The name multi-armed bandit comes from the gambling world, in which a slot machine is called a one armed bandit.  In that setting, you pull the arm and recieve some reward.  In this fictional setting there are multiple arms for the slot machine, each paying out different rewards.  Because you can only pull one at a time, you only see the reward from the arm you pulled.  This partial observability puts you in the challenging position of needing to explore the arms, seeing which has better performance, before you start to exploit the best arm.  Below is a simulation from a simple mult-armed bandit.

In [1]:
import numpy as np
from matplotlib import pyplot as plt
plt.style.use('ggplot')

In [21]:
class SimpleBandit:
    def __init__(self):
        self._mu = np.array([-1.,-2.,1.5,0.5,-0.25,.75,.1,1.8,-3])
        self._p = 1 / (1 + np.exp(-self._mu))  # probability space 
        self.num_arms = len(self._mu)  # arms space 
        self.total_rewards = np.zeros(len(self._mu))  # rewards space 

    def pull(self, arms):
        self.current_rewards = np.random.binomial(1, self._p)  # reward of each slot machine, obey certain probability distributions 
        self.total_rewards += self.current_rewards
        return self.current_rewards[arms]

In [23]:
band = SimpleBandit()  # reset
[band.pull(1) for t in range(10)]  # do arm 1 for 10 times 

[0, 0, 0, 0, 0, 0, 0, 0, 1, 0]

In [24]:
print(band.current_rewards)  # current rewards list for 10(above) time steps
print(band.total_rewards)  # total rewards w.r.t 10(above) time steps

[0 0 1 1 0 1 1 1 0]
[ 1.  1.  9.  8.  4.  6.  6. 10.  2.]


In the above we see that if we had pulled the 1 arm 10 times then our total reward for that arm is 2 because it returned a 1 twice.  Our rewards are binary, only 0 or 1.  You can also see the total rewards from each arm below.

In [25]:
band.total_rewards  # for each arm 

array([ 1.,  1.,  9.,  8.,  4.,  6.,  6., 10.,  2.])

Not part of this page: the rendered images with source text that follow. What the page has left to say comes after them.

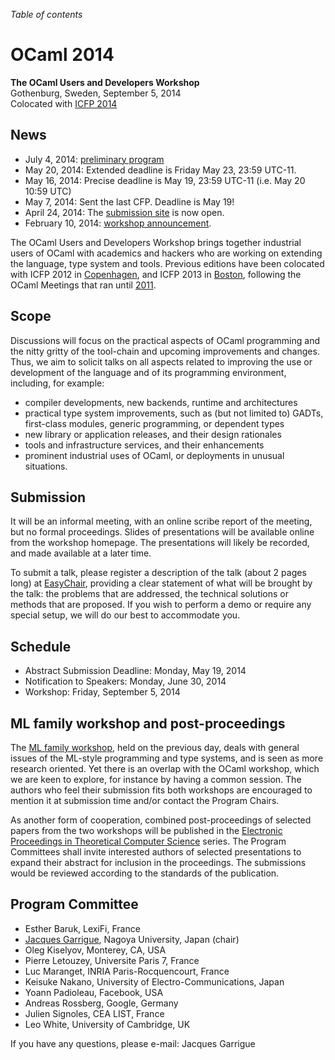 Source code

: <!-- ((! set title 2014 !)) -->

*Table of contents*

OCaml 2014
==========

**The OCaml Users and Developers Workshop**  
Gothenburg, Sweden, September 5, 2014  
Colocated with [ICFP 2014](http://icfpconference.org/icfp2014/)

News
----

-   July 4, 2014: [preliminary program](program.html)
-   May 20, 2014: Extended deadline is Friday May 23, 23:59 UTC-11.
-   May 16, 2014: Precise deadline is May 19, 23:59 UTC-11 (i.e. May 20 10:59 UTC)
-   May 7, 2014: Sent the last CFP. Deadline is May 19!
-   April 24, 2014: The [submission
    site](https://www.easychair.org/conferences/?conf=ocaml2014) is
    now open.
-   February 10, 2014: [workshop announcement](cfp.html). 

The OCaml Users and Developers Workshop brings together industrial users of
OCaml with academics and hackers who are working on extending the language,
type system and tools.
Previous editions have been colocated with ICFP 2012 in
[Copenhagen](http://oud.ocaml.org/2012/), and ICFP 2013 in
[Boston](../2013), following the OCaml Meetings that ran until [2011](../2011).

Scope
-----

Discussions will focus on the practical aspects of OCaml programming and
the nitty gritty of the tool-chain and upcoming improvements and changes.
Thus, we aim to solicit talks on all aspects related to improving the use
or development of the language and of its programming environment,
including, for example:

- compiler developments, new backends, runtime and architectures
- practical type system improvements, such as (but not limited to) 
 GADTs, first-class modules, generic programming, or dependent types
- new library or application releases, and their design rationales
- tools and infrastructure services, and their enhancements
- prominent industrial uses of OCaml, or deployments in unusual
 situations.

Submission
----------

It will be an informal meeting, with an online scribe report of the
meeting, but no formal proceedings. Slides of presentations will be
available online from the workshop homepage. The presentations will
likely be recorded, and made available at a later time.

To submit a talk, please register a description of the talk (about 2 pages
long) at
[EasyChair](https://www.easychair.org/conferences/?conf=ocaml2014),
providing a clear statement of what will be brought by the talk: the
problems that are addressed, the technical solutions or methods that
are proposed. If you wish to perform a demo or require any special
setup, we will do our best to accommodate you.

Schedule
--------

- Abstract Submission Deadline: Monday, May 19, 2014
- Notification to Speakers: Monday, June 30, 2014
- Workshop: Friday, September 5, 2014

ML family workshop and post-proceedings
---------------------------------------

The [ML family workshop](http://okmij.org/ftp/ML/ML14.html), held on
the previous day, deals with general issues
of the ML-style programming and type systems, and is seen as more research
oriented. Yet there is an overlap with the OCaml workshop, which we are
keen to explore, for instance by having a common session.  The authors who
feel their submission fits both workshops are encouraged to mention it at
submission time and/or contact the Program Chairs.

As another form of cooperation, combined post-proceedings of selected
papers from the two workshops will be published in the [Electronic
Proceedings in Theoretical Computer Science](http://www.eptcs.org) series. The Program
Committees shall invite interested authors of selected presentations to
expand their abstract for inclusion in the proceedings. The submissions
would be reviewed according to the standards of the publication.

Program Committee
-----------------

- Esther Baruk, LexiFi, France
- [Jacques Garrigue](http://www.math.nagoya-u.ac.jp/~garrigue/),
  Nagoya University, Japan (chair)
- Oleg Kiselyov, Monterey, CA, USA
- Pierre Letouzey, Universite Paris 7, France
- Luc Maranget, INRIA Paris-Rocquencourt, France
- Keisuke Nakano, University of Electro-Communications, Japan
- Yoann Padioleau, Facebook, USA
- Andreas Rossberg, Google, Germany
- Julien Signoles, CEA LIST, France
- Leo White, University of Cambridge, UK

If you have any questions, please e-mail:
Jacques Garrigue <ocaml2014 AT easychair DOT org>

One simple policy is to always pull the arm 2, and another is to pull the arm 1.  We can compare these with the following:

In [30]:
rewards = np.array([band.pull([1,2]) for t in range(100)])

rewards now has the rewards for each policy in each column, we can compare the rewards for these policies below.

In [32]:
rewards.sum(axis=0)  # first two arms, 100 time steps 

array([11, 79])

It seems that 'always pull 2' is a better policy.  Another simple policy is to randomly select an arm and pull it.  This can be seen as a pure exploration policy.  All of your policies should have the **select_arm** method which tells you which arm to pull, and the **update_reward** method which updates any internal state information based on the observed reward.  In this case nothing needs to be updated.

In [45]:
class RandomPolicy:
    """
    Random policy, pure exploration
    """
    def __init__(self, num_arms):
        self.num_arms = num_arms
        self.current_arm = None
        
    def select_arm(self):
        """
        choose which arm to pull
        """
        self.current_arm = np.random.randint(self.num_arms)
        return self.current_arm
    
    def update_reward(self, reward):
        """
        enter observed reward
        """
        return None

In [48]:
""" test
"""
rand = RandomPolicy(9)  # nine arms in SimpleBandit
test = rand.select_arm
test

<bound method RandomPolicy.select_arm of <__main__.RandomPolicy object at 0x11488f668>>

**Exercise 1.** The regret of a bandit policy is the difference between the total reward you would get from the "best" arm in hindsight and the total reward your policy recieved.  So if your policy selected arms $i_1,\ldots,i_T$ for total of $T$ time, then the regret is 
$$\max_j \sum_{t=1}^T r_{j,t} - \sum_{t=1}^T r_{i_t,t}.$$
The SimpleBandit class maintains what reward you would have recieved if you just pulled a given arm in the ``arm_reward`` attribute (`arm_reward[i]` is the total reward recieved if i is pulled each time).  Fill the def below which takes a list of policies to play over T time steps and returns a list of regrets for each policy.  Test it on the simple bandit and `[rand]`, the random policy.

In [None]:
def run_trajectory(bandit, policies, T):
    """
    Run T steps of bandit pulling each policy in each time step
    
    Arguments: 
    bandit -- a fresh instance of a Bandit class -- SimpleBandit
    policies -- an iterable of competing policies -- RandomPolicy
    T -- time steps 
    
    Output: regret of each policy in list
    """
    

**Exercise 2.** epsilon-greedy is a policy that has a few roughly equivalent variants, but the one we will use is the following:  For each time step, with probability epsilon, pull an arm at random, otherwise pull the current best arm.  The current best arm is the one which has the most total reward up to that time.  If there is a tie for current best policy, break the tie randomly.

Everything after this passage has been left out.